Nem todos os trabalhadores podem apresentar candidaturas. Como explicava o Jornal de Negócios, no caso de trabalhadores com contratos emprego-inserção, por exemplo, a candidatura terá de partir do responsável máximo do serviço, que terá de explicar que aquele trabalhador em questão cumpre, de facto, necessidades permanentes.

As candidaturas serão avaliadas por uma comissão bipartida, a criar em cada ministério. Esta comissão terá representantes da área do Trabalho, Solidariedade e Segurança Social, da área das Finanças e ainda do membro do Governo responsável pela área sectorial em causa. Os sindicatos também farão parte das conversações. Só depois serão definidos que trabalhadores devem ou não ser admitidos com um contrato sem termo.

Nos próximos dias, explicou ao Observador uma fonte próxima do processo negocial, será publicada uma portaria que vai estabelecer a criação das 14 comissões de avaliação em cada um dos ministérios e os procedimentos a seguir. Em anexo, será ainda publicado o formulário que os trabalhadores têm de preencher entregarem a candidatura. Só nessa altura serão conhecidas as regras desenhadas pelo Governo e que universo de trabalhadores pode vir a ser integrado no Estado.

Em linhas gerais, isto é o que se sabe nesta altura do processo.

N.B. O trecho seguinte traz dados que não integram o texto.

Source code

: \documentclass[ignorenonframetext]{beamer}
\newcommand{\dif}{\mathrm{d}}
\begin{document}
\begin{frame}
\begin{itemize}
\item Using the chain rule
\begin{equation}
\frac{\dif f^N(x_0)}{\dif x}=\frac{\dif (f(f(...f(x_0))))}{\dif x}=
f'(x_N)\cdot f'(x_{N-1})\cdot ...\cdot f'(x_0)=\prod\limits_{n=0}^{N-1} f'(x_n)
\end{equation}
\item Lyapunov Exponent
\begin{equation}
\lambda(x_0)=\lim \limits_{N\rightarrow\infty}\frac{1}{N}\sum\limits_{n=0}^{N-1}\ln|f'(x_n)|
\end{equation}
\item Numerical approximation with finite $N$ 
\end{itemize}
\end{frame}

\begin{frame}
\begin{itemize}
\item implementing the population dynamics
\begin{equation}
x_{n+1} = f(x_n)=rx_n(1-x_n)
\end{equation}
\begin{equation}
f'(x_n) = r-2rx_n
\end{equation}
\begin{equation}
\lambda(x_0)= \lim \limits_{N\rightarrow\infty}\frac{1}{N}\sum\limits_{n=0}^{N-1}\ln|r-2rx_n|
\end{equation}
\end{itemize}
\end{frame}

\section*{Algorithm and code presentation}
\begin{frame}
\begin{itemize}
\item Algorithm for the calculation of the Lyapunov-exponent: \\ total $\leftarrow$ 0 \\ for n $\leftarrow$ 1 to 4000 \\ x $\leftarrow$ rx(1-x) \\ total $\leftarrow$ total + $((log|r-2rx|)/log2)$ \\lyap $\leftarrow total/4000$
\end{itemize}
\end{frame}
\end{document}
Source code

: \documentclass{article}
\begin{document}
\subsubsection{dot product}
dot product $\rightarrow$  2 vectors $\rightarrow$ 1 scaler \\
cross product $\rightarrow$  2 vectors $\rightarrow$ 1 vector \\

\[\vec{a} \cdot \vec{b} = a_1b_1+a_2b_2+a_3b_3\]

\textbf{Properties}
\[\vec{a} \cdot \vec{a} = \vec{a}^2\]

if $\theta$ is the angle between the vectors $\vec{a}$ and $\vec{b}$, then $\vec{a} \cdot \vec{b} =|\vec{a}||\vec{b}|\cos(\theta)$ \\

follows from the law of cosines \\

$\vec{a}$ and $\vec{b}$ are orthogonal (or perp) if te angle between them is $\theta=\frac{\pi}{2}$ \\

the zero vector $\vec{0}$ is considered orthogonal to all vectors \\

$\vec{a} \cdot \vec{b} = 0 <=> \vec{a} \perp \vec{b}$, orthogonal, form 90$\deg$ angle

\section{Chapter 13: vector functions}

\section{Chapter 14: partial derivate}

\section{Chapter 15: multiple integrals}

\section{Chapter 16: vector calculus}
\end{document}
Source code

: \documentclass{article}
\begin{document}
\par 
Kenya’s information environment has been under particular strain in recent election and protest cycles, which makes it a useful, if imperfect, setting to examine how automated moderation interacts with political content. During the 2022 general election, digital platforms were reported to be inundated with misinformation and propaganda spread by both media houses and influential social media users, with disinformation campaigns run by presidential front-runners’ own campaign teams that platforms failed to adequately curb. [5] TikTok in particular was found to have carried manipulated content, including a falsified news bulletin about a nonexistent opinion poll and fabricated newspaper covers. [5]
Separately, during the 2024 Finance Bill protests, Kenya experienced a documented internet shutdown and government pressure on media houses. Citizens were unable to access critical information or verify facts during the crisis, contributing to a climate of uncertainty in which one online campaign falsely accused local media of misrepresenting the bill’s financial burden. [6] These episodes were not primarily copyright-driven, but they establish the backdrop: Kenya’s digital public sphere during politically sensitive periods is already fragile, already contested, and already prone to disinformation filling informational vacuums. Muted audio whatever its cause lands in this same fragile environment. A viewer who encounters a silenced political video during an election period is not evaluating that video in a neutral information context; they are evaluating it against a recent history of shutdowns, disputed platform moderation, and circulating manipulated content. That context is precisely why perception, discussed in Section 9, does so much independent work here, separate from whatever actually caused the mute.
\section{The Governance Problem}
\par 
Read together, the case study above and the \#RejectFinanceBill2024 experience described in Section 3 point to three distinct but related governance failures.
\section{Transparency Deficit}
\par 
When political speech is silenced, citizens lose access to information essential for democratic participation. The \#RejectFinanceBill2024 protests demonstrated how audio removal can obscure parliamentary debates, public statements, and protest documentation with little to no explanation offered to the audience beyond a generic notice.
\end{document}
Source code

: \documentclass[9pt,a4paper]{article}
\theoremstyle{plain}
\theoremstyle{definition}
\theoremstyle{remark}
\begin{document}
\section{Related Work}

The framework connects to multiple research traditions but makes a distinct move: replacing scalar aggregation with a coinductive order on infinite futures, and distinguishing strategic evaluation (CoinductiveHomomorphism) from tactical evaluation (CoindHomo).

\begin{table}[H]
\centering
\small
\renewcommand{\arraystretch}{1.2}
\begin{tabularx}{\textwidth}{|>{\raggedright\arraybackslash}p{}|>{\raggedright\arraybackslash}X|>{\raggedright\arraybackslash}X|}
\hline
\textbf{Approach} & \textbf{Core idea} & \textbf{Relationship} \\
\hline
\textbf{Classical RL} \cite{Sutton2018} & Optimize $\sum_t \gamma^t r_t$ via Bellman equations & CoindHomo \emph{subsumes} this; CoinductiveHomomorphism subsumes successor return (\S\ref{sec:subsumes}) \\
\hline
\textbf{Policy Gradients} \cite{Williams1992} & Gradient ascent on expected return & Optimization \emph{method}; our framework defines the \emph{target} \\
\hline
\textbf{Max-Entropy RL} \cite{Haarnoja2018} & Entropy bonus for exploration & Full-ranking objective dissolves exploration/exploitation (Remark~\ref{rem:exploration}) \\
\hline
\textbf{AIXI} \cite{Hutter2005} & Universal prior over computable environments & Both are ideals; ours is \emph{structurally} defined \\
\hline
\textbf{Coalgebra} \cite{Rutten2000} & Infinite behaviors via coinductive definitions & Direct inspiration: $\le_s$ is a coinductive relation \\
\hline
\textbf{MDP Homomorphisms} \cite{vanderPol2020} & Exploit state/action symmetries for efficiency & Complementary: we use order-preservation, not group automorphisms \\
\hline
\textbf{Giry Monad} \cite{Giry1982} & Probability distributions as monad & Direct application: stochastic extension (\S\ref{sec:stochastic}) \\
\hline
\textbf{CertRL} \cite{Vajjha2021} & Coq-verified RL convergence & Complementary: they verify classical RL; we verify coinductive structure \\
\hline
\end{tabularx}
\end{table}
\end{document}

Esta terça-feira, e ao contrário da solução que chegou a ser admitida por Mário Centeno, António Costa deu uma novidade: os precários que cumpram “necessidades permanentes” não terão de passar por um concurso para serem admitidos com um contrato sem termo.

O Estado não está acima da lei e portanto deve cumprir a lei e uma das regras fundamentais é que a precariedade é proibida, os contratos de prestação de serviços só devem ser utilizados para situações de prestação de serviços. Quem está em funções permanentes, regulares, a exercer a uma atividade subordinada deve ter direito a um contrato”, afirmou o primeiro-ministro.

Os factos

Voltando à afirmação inicial de António Costa. É possível apurar se na realidade é verdade que “muitas as pessoas [que estão a recibos verdes] estão a receber mais do que se estivessem integradas no Estado”? Com os dados que são públicos, ainda não.

Primeiro, porque não é sequer conhecido o universo de trabalhadores com vínculos temporários que vai ser integrado no Estado. Que tipo de funções de desempenham? Quantos são? O processo está ainda em fase de avaliação.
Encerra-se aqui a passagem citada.